Collected data entries:
● ● ● ●
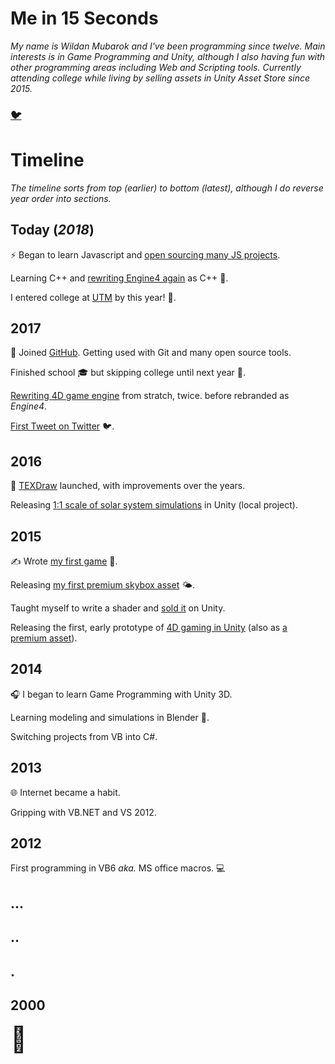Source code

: 
# Me in 15 Seconds

_My name is Wildan Mubarok and I've been programming since twelve. Main interests is in Game Programming and Unity, although I also having fun with other programming areas including Web and Scripting tools. Currently attending college while living by selling assets in Unity Asset Store since 2015._

### [🐦](https://twitter.com/willnode)

# Timeline

_The timeline sorts from top (earlier) to bottom (latest), although I do reverse year order into sections._

## Today (_2018_)

⚡ Began to learn Javascript and [open sourcing many JS projects](https://github.com/willnode?tab=repositories&type=source&language=javascript).

Learning C++ and [rewriting Engine4 again](https://forum.unity.com/threads/320549/#post-3510626) as C++ 🧙‍.

I entered college at [UTM](https://trunojoyo.ac.id) by this year! 🏫.

## 2017

🦑 Joined [GitHub](https://github.com/willnode). Getting used with Git and many open source tools.

Finished school 🎓 but skipping college until next year 💪.

[Rewriting 4D game engine](https://u3d.as/fdm) from stratch, twice. before rebranded as *Engine4*.

[First Tweet on Twitter](https://twitter.com/willnode/status/886859398483632128) 🐦.

## 2016

🚀 [TEXDraw](https://u3d.as/mFe) launched, with improvements over the years.

Releasing [1:1 scale of solar system simulations](https://github.com/willnode/Observatory) in Unity (local project).

## 2015

✍ Wrote [my first game](https://willnode.itch.io/tthp) 🚀.

Releasing [my first premium skybox asset](https://u3d.as/ccx) 🌤.

Taught myself to write a shader and [sold it](https://u3d.as/fCV) on Unity.

Releasing the first, early prototype of [4D gaming in Unity](https://youtu.be/TGaoH5oHKhs) (also as [a premium asset](https://u3d.as/fdm)).

## 2014

🎧 I began to learn Game Programming with Unity 3D.

Learning modeling and simulations in Blender 💠.

Switching projects from VB into C#.

## 2013

🌐 Internet became a habit.

Gripping with VB.NET and VS 2012.

## 2012

First programming in VB6 _aka._ MS office macros. 💻

## ...

## ..

## .

## 2000

<span style="font-size:40px" data-balloon="Don't you think that I'm awesome 😎" data-balloon-pos="down">🐣</span>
● ● ● ●
### Problem to solve
Copy all of the data word for word, and keep the pictures out of it.

### Your response
Source code

: 
# Me in 15 Seconds

_My name is Wildan Mubarok and I've been programming since twelve. Main interests is in Game Programming and Unity, although I also having fun with other programming areas including Web and Scripting tools. Currently attending college while living by selling assets in Unity Asset Store since 2015._

### [🐦](https://twitter.com/willnode)

# Timeline

_The timeline sorts from top (earlier) to bottom (latest), although I do reverse year order into sections._

## Today (_2018_)

⚡ Began to learn Javascript and [open sourcing many JS projects](https://github.com/willnode?tab=repositories&type=source&language=javascript).

Learning C++ and [rewriting Engine4 again](https://forum.unity.com/threads/320549/#post-3510626) as C++ 🧙‍.

I entered college at [UTM](https://trunojoyo.ac.id) by this year! 🏫.

## 2017

🦑 Joined [GitHub](https://github.com/willnode). Getting used with Git and many open source tools.

Finished school 🎓 but skipping college until next year 💪.

[Rewriting 4D game engine](https://u3d.as/fdm) from stratch, twice. before rebranded as *Engine4*.

[First Tweet on Twitter](https://twitter.com/willnode/status/886859398483632128) 🐦.

## 2016

🚀 [TEXDraw](https://u3d.as/mFe) launched, with improvements over the years.

Releasing [1:1 scale of solar system simulations](https://github.com/willnode/Observatory) in Unity (local project).

## 2015

✍ Wrote [my first game](https://willnode.itch.io/tthp) 🚀.

Releasing [my first premium skybox asset](https://u3d.as/ccx) 🌤.

Taught myself to write a shader and [sold it](https://u3d.as/fCV) on Unity.

Releasing the first, early prototype of [4D gaming in Unity](https://youtu.be/TGaoH5oHKhs) (also as [a premium asset](https://u3d.as/fdm)).

## 2014

🎧 I began to learn Game Programming with Unity 3D.

Learning modeling and simulations in Blender 💠.

Switching projects from VB into C#.

## 2013

🌐 Internet became a habit.

Gripping with VB.NET and VS 2012.

## 2012

First programming in VB6 _aka._ MS office macros. 💻

## ...

## ..

## .

## 2000

<span style="font-size:40px" data-balloon="Don't you think that I'm awesome 😎" data-balloon-pos="down">🐣</span>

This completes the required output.